▶ **DIRECTIONS**: The copy you produce must hold every record exactly, and none of the images.

▶ **LISTED ENTRIES**:
========================
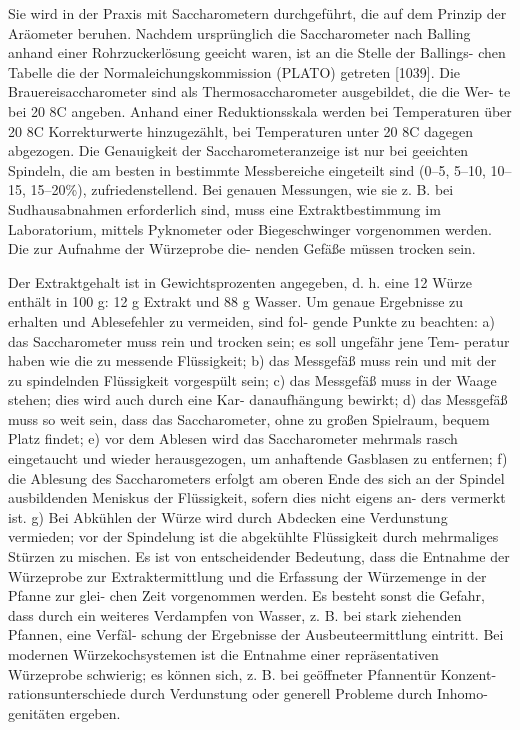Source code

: \documentclass[a4paper,parskip=half]{scrartcl}
\begin{document}
Sie wird in der Praxis mit Saccharometern durchgeführt, die auf dem Prinzip
der Aräometer beruhen. Nachdem ursprünglich die Saccharometer nach Balling
anhand einer Rohrzuckerlösung geeicht waren, ist an die Stelle der Ballings-
chen Tabelle die der Normaleichungskommission (PLATO) getreten [1039]. Die
Brauereisaccharometer sind als Thermosaccharometer ausgebildet, die die Wer-
te bei 20 8C angeben. Anhand einer Reduktionsskala werden bei Temperaturen
über 20 8C Korrekturwerte hinzugezählt, bei Temperaturen unter 20 8C dagegen
abgezogen. Die Genauigkeit der Saccharometeranzeige ist nur bei geeichten
Spindeln, die am besten in bestimmte Messbereiche eingeteilt sind (0–5, 5–10,
10–15, 15–20\%), zufriedenstellend.
Bei genauen Messungen, wie sie z. B. bei Sudhausabnahmen erforderlich
sind, muss eine Extraktbestimmung im Laboratorium, mittels Pyknometer oder
Biegeschwinger vorgenommen werden. Die zur Aufnahme der Würzeprobe die-
nenden Gefäße müssen trocken sein.

Der Extraktgehalt ist in Gewichtsprozenten angegeben, d. h. eine 12%
Würze enthält in 100 g: 12 g Extrakt und 88 g Wasser.
Um genaue Ergebnisse zu erhalten und Ablesefehler zu vermeiden, sind fol-
gende Punkte zu beachten:
a) das Saccharometer muss rein und trocken sein; es soll ungefähr jene Tem-
peratur haben wie die zu messende Flüssigkeit;
b) das Messgefäß muss rein und mit der zu spindelnden Flüssigkeit vorgespült
sein;
c) das Messgefäß muss in der Waage stehen; dies wird auch durch eine Kar-
danaufhängung bewirkt;
d) das Messgefäß muss so weit sein, dass das Saccharometer, ohne zu großen
Spielraum, bequem Platz findet;
e) vor dem Ablesen wird das Saccharometer mehrmals rasch eingetaucht und
wieder herausgezogen, um anhaftende Gasblasen zu entfernen;
f) die Ablesung des Saccharometers erfolgt am oberen Ende des sich an der
Spindel ausbildenden Meniskus der Flüssigkeit, sofern dies nicht eigens an-
ders vermerkt ist.
g) Bei Abkühlen der Würze wird durch Abdecken eine Verdunstung vermieden;
vor der Spindelung ist die abgekühlte Flüssigkeit durch mehrmaliges
Stürzen zu mischen.
Es ist von entscheidender Bedeutung, dass die Entnahme der Würzeprobe zur
Extraktermittlung und die Erfassung der Würzemenge in der Pfanne zur glei-
chen Zeit vorgenommen werden. Es besteht sonst die Gefahr, dass durch ein
weiteres Verdampfen von Wasser, z. B. bei stark ziehenden Pfannen, eine Verfäl-
schung der Ergebnisse der Ausbeuteermittlung eintritt.
Bei modernen Würzekochsystemen ist die Entnahme einer repräsentativen
Würzeprobe schwierig; es können sich, z. B. bei geöffneter Pfannentür Konzent-
rationsunterschiede durch Verdunstung oder generell Probleme durch Inhomo-
genitäten ergeben.
\autocite{Narziss2009}
\end{document}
========================
▶ **SOLVED PROBLEM**:
Source code

: \documentclass[a4paper,parskip=half]{scrartcl}
\begin{document}
Sie wird in der Praxis mit Saccharometern durchgeführt, die auf dem Prinzip
der Aräometer beruhen. Nachdem ursprünglich die Saccharometer nach Balling
anhand einer Rohrzuckerlösung geeicht waren, ist an die Stelle der Ballings-
chen Tabelle die der Normaleichungskommission (PLATO) getreten [1039]. Die
Brauereisaccharometer sind als Thermosaccharometer ausgebildet, die die Wer-
te bei 20 8C angeben. Anhand einer Reduktionsskala werden bei Temperaturen
über 20 8C Korrekturwerte hinzugezählt, bei Temperaturen unter 20 8C dagegen
abgezogen. Die Genauigkeit der Saccharometeranzeige ist nur bei geeichten
Spindeln, die am besten in bestimmte Messbereiche eingeteilt sind (0–5, 5–10,
10–15, 15–20\%), zufriedenstellend.
Bei genauen Messungen, wie sie z. B. bei Sudhausabnahmen erforderlich
sind, muss eine Extraktbestimmung im Laboratorium, mittels Pyknometer oder
Biegeschwinger vorgenommen werden. Die zur Aufnahme der Würzeprobe die-
nenden Gefäße müssen trocken sein.

Der Extraktgehalt ist in Gewichtsprozenten angegeben, d. h. eine 12%
Würze enthält in 100 g: 12 g Extrakt und 88 g Wasser.
Um genaue Ergebnisse zu erhalten und Ablesefehler zu vermeiden, sind fol-
gende Punkte zu beachten:
a) das Saccharometer muss rein und trocken sein; es soll ungefähr jene Tem-
peratur haben wie die zu messende Flüssigkeit;
b) das Messgefäß muss rein und mit der zu spindelnden Flüssigkeit vorgespült
sein;
c) das Messgefäß muss in der Waage stehen; dies wird auch durch eine Kar-
danaufhängung bewirkt;
d) das Messgefäß muss so weit sein, dass das Saccharometer, ohne zu großen
Spielraum, bequem Platz findet;
e) vor dem Ablesen wird das Saccharometer mehrmals rasch eingetaucht und
wieder herausgezogen, um anhaftende Gasblasen zu entfernen;
f) die Ablesung des Saccharometers erfolgt am oberen Ende des sich an der
Spindel ausbildenden Meniskus der Flüssigkeit, sofern dies nicht eigens an-
ders vermerkt ist.
g) Bei Abkühlen der Würze wird durch Abdecken eine Verdunstung vermieden;
vor der Spindelung ist die abgekühlte Flüssigkeit durch mehrmaliges
Stürzen zu mischen.
Es ist von entscheidender Bedeutung, dass die Entnahme der Würzeprobe zur
Extraktermittlung und die Erfassung der Würzemenge in der Pfanne zur glei-
chen Zeit vorgenommen werden. Es besteht sonst die Gefahr, dass durch ein
weiteres Verdampfen von Wasser, z. B. bei stark ziehenden Pfannen, eine Verfäl-
schung der Ergebnisse der Ausbeuteermittlung eintritt.
Bei modernen Würzekochsystemen ist die Entnahme einer repräsentativen
Würzeprobe schwierig; es können sich, z. B. bei geöffneter Pfannentür Konzent-
rationsunterschiede durch Verdunstung oder generell Probleme durch Inhomo-
genitäten ergeben.
\autocite{Narziss2009}
\end{document}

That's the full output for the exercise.